Celebrate your years of Wedded bliss


A RENEWAL of wedding vows ceremony can be a meaningful, touching ceremony for you and your children, family and friends. As a married couple, it is a time to pause and reflect on where you have been and where you are going. It is also a wonderful example to set for your children and grandchildren.


Can you imagine a more beautiful scene than children watching their parents joining hands and hearts as they affirm the magnitude and strength of their enduring love?


Vow renewal ceremonies can be as creative and personal as you want them to be. Walk down the aisle to classical music and walk out to "your song." Let the cover of your invitation feature your first wedding portrait. Play your original wedding video at your reception. Buy new wedding bands for the occasion and have them specially engraved. Your ceremony can be very formal, or more casual and fun. It can completely reflect who you are.


Significant anniversaries are especially appropriate times for renewing your commitment and love.


Some couples choose to renew their vows after a particularly difficult crisis in their lives, say for example, the overcoming of a serious illness or a period of estrangement. They want to make it new again! Others simply want to reaffirm the tremendous love that has matured and deepened with the passing of years.


Vow renewals are usually conducted by clergy since they are generally more spiritual and not official in nature. The ceremony can be conducted in churches, chapels, temples, banquet facilities, on yachts, out of doors or in the privacy of a couple’s home. Consider reaffirming your vows in some far off, exotic destination!


The couples themselves often host the celebration because it is so very personal. It is a decision that only you as a couple can make.


Some couples elect to repeat the very same vows that they used on their wedding days. Others choose vows that reflect a mature love blessed with all the joys and tribulations of years.


A couple can end their vows with a poem, for example, this verse by James Weldon Johnson:


"The world, for me, and all the world can hold is circled in your arms, for me their lies within the lights and shadows of your eyes the only beauty that is never old."


A minister may state the following "Declaration of Intent" before the couple takes the standard wedding vows:


"When you first joined hands and hearts 40 years ago, you did not know where life would take you. You promised to love, honour and cherish one another through all things. Life has surely brought you both wonderful blessings and difficult tribulations. Therefore, you have fulfilled your promise. And God is smiling!

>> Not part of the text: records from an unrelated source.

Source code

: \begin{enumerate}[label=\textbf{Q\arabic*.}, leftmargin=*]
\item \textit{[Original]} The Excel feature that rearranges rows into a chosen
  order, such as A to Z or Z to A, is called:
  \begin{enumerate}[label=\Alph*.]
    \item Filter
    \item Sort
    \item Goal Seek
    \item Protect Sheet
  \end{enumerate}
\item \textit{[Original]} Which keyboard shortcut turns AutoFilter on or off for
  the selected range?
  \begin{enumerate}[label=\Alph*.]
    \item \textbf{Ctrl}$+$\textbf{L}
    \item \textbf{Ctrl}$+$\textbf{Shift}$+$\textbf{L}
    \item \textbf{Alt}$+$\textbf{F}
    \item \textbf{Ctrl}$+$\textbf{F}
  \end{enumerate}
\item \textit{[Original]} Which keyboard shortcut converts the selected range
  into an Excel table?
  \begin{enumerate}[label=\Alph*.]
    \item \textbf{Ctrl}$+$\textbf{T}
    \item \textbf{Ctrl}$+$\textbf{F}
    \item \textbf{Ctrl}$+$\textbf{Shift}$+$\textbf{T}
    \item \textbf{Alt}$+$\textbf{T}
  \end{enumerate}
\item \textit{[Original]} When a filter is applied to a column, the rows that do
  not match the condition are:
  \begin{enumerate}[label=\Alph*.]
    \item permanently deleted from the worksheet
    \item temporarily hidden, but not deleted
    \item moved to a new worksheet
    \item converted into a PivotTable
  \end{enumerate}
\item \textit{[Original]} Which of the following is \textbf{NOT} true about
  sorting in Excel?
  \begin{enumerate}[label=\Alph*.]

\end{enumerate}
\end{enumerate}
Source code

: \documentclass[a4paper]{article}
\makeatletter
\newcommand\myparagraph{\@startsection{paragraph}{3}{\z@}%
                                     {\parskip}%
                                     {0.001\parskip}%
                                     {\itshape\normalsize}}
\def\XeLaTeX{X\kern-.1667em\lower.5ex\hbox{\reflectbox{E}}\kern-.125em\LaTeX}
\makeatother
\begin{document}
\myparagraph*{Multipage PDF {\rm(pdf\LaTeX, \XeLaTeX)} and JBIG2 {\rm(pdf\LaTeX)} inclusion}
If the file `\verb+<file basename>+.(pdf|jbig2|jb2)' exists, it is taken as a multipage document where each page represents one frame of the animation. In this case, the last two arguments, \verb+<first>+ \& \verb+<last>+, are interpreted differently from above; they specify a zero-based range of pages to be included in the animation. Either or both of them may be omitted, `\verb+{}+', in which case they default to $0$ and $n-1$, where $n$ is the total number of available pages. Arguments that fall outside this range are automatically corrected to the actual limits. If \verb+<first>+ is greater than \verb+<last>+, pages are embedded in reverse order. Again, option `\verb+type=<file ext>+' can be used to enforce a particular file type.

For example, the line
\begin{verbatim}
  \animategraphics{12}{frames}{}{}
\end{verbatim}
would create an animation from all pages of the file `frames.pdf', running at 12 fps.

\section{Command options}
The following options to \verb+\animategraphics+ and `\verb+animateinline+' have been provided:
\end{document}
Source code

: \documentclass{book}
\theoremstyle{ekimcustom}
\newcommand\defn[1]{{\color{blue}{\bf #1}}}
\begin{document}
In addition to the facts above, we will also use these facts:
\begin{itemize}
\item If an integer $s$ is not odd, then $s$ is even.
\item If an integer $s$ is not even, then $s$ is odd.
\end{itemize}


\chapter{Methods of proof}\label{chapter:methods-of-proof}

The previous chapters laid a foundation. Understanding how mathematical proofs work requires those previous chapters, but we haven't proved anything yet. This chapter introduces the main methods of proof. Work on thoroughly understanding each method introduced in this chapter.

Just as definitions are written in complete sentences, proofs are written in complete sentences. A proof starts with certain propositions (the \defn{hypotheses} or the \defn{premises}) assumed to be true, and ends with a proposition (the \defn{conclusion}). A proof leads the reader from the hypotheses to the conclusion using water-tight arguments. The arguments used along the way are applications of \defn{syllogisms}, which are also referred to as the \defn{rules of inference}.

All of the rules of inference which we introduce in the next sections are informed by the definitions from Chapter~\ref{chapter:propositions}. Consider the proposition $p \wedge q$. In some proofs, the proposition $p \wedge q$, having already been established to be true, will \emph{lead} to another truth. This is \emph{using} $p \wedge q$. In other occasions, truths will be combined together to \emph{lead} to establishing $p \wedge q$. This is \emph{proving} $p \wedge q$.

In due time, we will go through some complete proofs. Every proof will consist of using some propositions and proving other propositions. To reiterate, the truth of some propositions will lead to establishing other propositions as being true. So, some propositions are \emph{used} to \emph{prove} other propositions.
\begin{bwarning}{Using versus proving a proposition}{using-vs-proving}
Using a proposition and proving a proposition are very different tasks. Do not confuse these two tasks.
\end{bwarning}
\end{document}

So, as you come here today to reaffirm your wedding vows and as you reflect on all the years as husband and wife, do you now reaffirm the vows you took 40 years ago? If so, repeat after me."

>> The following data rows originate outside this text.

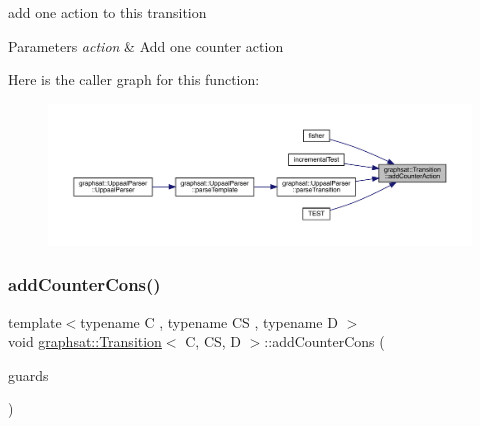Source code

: add one action to this transition


\begin{DoxyParams}{Parameters}
{\em action} & Add one counter action \\
\hline
\end{DoxyParams}
Here is the caller graph for this function\+:
\nopagebreak
\begin{figure}[H]
\begin{center}
\leavevmode
\includegraphics[width=350pt]{classgraphsat_1_1_transition_a8b25340523019a7995e5d77b112bf37f_icgraph}
\end{center}
\end{figure}
\mbox{\label{classgraphsat_1_1_transition_af5e1f394f7a4c0bcdf416d28b8b8f9fb}} 
\subsubsection{\texorpdfstring{addCounterCons()}{addCounterCons()}}
{\footnotesize\ttfamily template$<$typename C , typename CS , typename D $>$ \\
void \mbox{\hyperlink{classgraphsat_1_1_transition}{graphsat\+::\+Transition}}$<$ C, CS, D $>$\+::add\+Counter\+Cons (\begin{DoxyParamCaption}\item[{\mbox{\hyperlink{classgraphsat_1_1_counter_constraint}{Counter\+Constraint}} $\ast$}]{guards }\end{DoxyParamCaption})\hspace{0.3cm}{\ttfamily [inline]}}

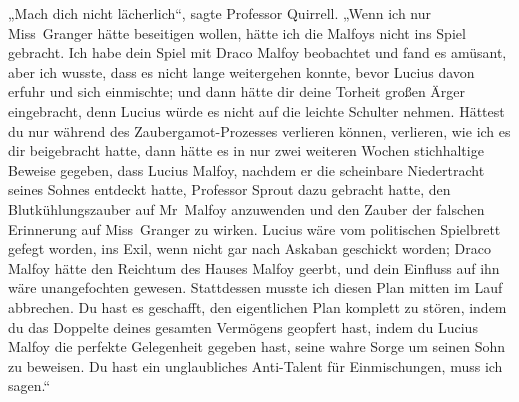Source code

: „Mach dich nicht lächerlich“, sagte Professor Quirrell.
„Wenn ich nur Miss~Granger hätte beseitigen wollen, hätte ich die Malfoys nicht ins Spiel gebracht. Ich habe dein Spiel mit Draco Malfoy beobachtet und fand es amüsant, aber ich wusste, dass es nicht lange weitergehen konnte, bevor Lucius davon erfuhr und sich einmischte; und dann hätte dir deine Torheit großen Ärger eingebracht, denn Lucius würde es nicht auf die leichte Schulter nehmen. Hättest du nur während des Zaubergamot-Prozesses verlieren können, verlieren, wie ich es dir beigebracht hatte, dann hätte es in nur zwei weiteren Wochen stichhaltige Beweise gegeben, dass Lucius Malfoy, nachdem er die scheinbare Niedertracht seines Sohnes entdeckt hatte, Professor Sprout dazu gebracht hatte, den Blutkühlungszauber auf Mr~Malfoy anzuwenden und den Zauber der falschen Erinnerung auf Miss~Granger zu wirken. Lucius wäre vom politischen Spielbrett gefegt worden, ins Exil, wenn nicht gar nach Askaban geschickt worden; Draco Malfoy hätte den Reichtum des Hauses Malfoy geerbt, und dein Einfluss auf ihn wäre unangefochten gewesen. Stattdessen musste ich diesen Plan mitten im Lauf abbrechen. Du hast es geschafft, den eigentlichen Plan komplett zu stören, indem du das Doppelte deines gesamten Vermögens geopfert hast, indem du Lucius Malfoy die perfekte Gelegenheit gegeben hast, seine wahre Sorge um seinen Sohn zu beweisen. Du hast ein unglaubliches Anti-Talent für Einmischungen, muss ich sagen.“

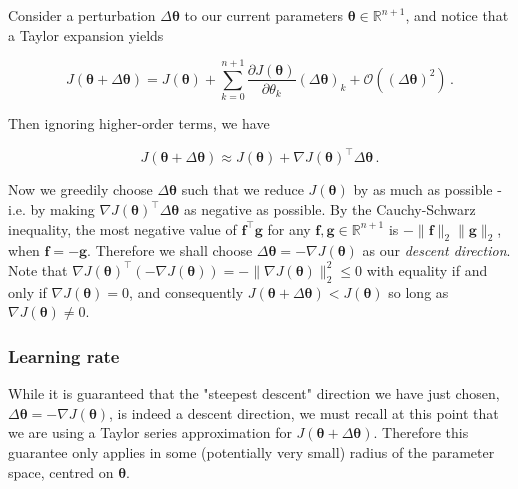 \documentclass{article}[11pt]
\begin{document}
            Consider a perturbation $\Delta \boldsymbol{\theta}$ to our current parameters $\boldsymbol{\theta} \in \mathbb{R}^{n+1}$, and notice that a Taylor expansion yields
            
            $$
            J(\boldsymbol{\theta} + \Delta \boldsymbol{\theta}) = J(\boldsymbol{\theta}) + \sum_{k=0}^{n+1} \frac{\partial J(\boldsymbol{\theta})}{\partial \theta_k} (\Delta \boldsymbol{\theta})_k + \mathcal{O} ((\Delta \boldsymbol{\theta})^2) \,.
            $$
            
            Then ignoring higher-order terms, we have
            
            $$
            J(\boldsymbol{\theta} + \Delta \boldsymbol{\theta}) \approx J(\boldsymbol{\theta}) + \nabla J(\boldsymbol{\theta})^\top \Delta \boldsymbol{\theta} \,.
            $$
            
            Now we greedily choose $\Delta \boldsymbol{\theta}$ such that we reduce $J(\boldsymbol{\theta})$ by as much as possible - i.e. by making $\nabla J(\boldsymbol{\theta})^\top \Delta \boldsymbol{\theta}$ as negative as possible. By the Cauchy-Schwarz inequality, the most negative value of $\mathbf{f}^\top \mathbf{g}$ for any $\mathbf{f}, \mathbf{g} \in \mathbb{R}^{n+1}$ is $- \lVert \mathbf{f} \rVert_2 \lVert \mathbf{g} \rVert_2$, when $\mathbf{f} = -\mathbf{g}$. Therefore we shall choose $\Delta \boldsymbol{\theta} = - \nabla J(\boldsymbol{\theta})$ as our \textit{descent direction}. Note that $\nabla J(\boldsymbol{\theta})^\top (- \nabla J(\boldsymbol{\theta})) = -\lVert \nabla J(\boldsymbol{\theta}) \rVert_2^2 \leq 0$ with equality if and only if $\nabla J(\boldsymbol{\theta}) = 0$, and consequently $J(\boldsymbol{\theta} + \Delta \boldsymbol{\theta}) < J(\boldsymbol{\theta})$ so long as $\nabla J(\boldsymbol{\theta}) \neq 0$.
        
    
        
        \subsubsection{Learning rate}
            
            While it is guaranteed that the "steepest descent" direction we have just chosen, $\Delta \boldsymbol{\theta} = - \nabla J(\boldsymbol{\theta})$, is indeed a descent direction, we must recall at this point that we are using a Taylor series approximation for $J(\boldsymbol{\theta} + \Delta \boldsymbol{\theta})$. Therefore this guarantee only applies in some (potentially very small) radius of the parameter space, centred on $\boldsymbol{\theta}$.
            
\end{document}
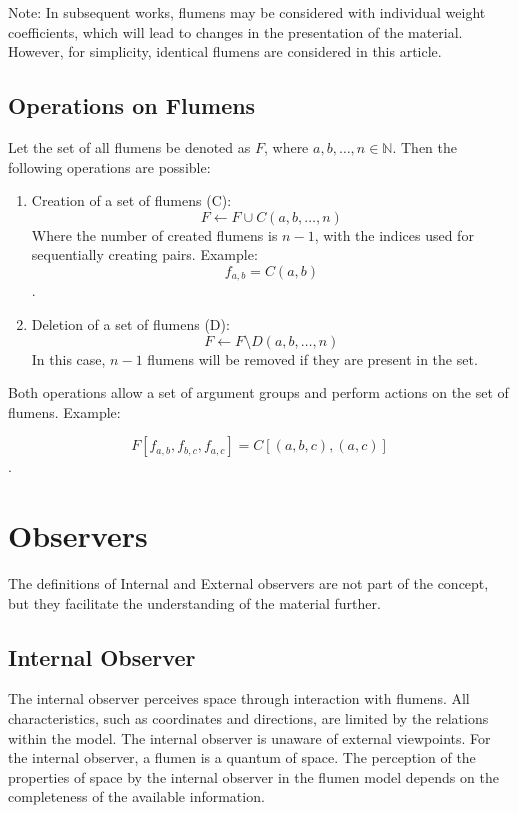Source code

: \documentclass[final]{article}
\begin{document}
        Note: In subsequent works, flumens may be considered with
        individual weight coefficients, which will lead to changes in
        the presentation of the material. However, for simplicity, identical
        flumens are considered in this article.


    \subsection{Operations on Flumens}

        Let the set of all flumens be denoted as \( F \), where \( a, b, \dots,
        n \in \mathbb{N} \). Then the following operations are possible:

        \begin{enumerate}

            \item Creation of a set of flumens (C): \[ F \leftarrow F \cup C(a,b,
            \dots, n) \] Where the number of created flumens is \( n-1 \), with
            the indices used for sequentially creating pairs. Example: \[
            f_{a,b}=C(a,b) \].

            \item Deletion of a set of flumens (D): \[ F \leftarrow F \setminus
            D(a,b, \dots, n) \] In this case, \( n-1 \) flumens will be removed if
            they are present in the set.

        \end{enumerate}

        Both operations allow a set of argument groups and perform
        actions on the set of flumens. Example:

        \[ F[f_{a,b}, f_{b,c}, f_{a,c}] = C[(a,b,c), (a,c)]\].



    \section{Observers}

        The definitions of Internal and External observers are not part of the 
        concept, but they facilitate the understanding of the material further.

        \subsection{Internal Observer}

            The internal observer perceives space through interaction with 
            flumens. All characteristics, such as coordinates and directions, 
            are limited by the relations within the model. The internal observer 
            is unaware of external viewpoints. For the internal observer, a 
            flumen is a quantum of space. The perception of the properties of 
            space by the internal observer in the flumen model depends on the 
            completeness of the available information.
\end{document}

The following was adapted from Diane Warner’s Complete Book of Wedding Vows. A couple may say these words to one another just before they take the vows of their choice.


"You are mine, my love, and I am yours, as ordained by God from the beginning of time. God brought us together, kept us together. You are God’s gift to me, my priceless treasure, my blessing for life. May God bless us as we come together before our family and friends to renew our pledge of love to one another, eternal."


Writing your own vows would be most appropriate as well. Try the following to help you with the writing of your personalised wedding vows:


- Go through a book of vows and jot down all the words and phrases you like on a piece of paper.


- Answer these questions:


How do I love my wife/husband? How has our love grown over the years?


How has my husband/wife made me a better person?


For what am I most grateful to my wife/husband? What is my pledge to him/her for the future?


Equipped with the research and their answers, a couple is often better able to express what is in their heart. Remember that love brings even the most reticent tongue to verse! Also, in answering these questions, you are creating a precious document. How often do we take the time to complete such an exercise? You will cherish these words for the rest of your lives — and perhaps can even pass it along to your children one day.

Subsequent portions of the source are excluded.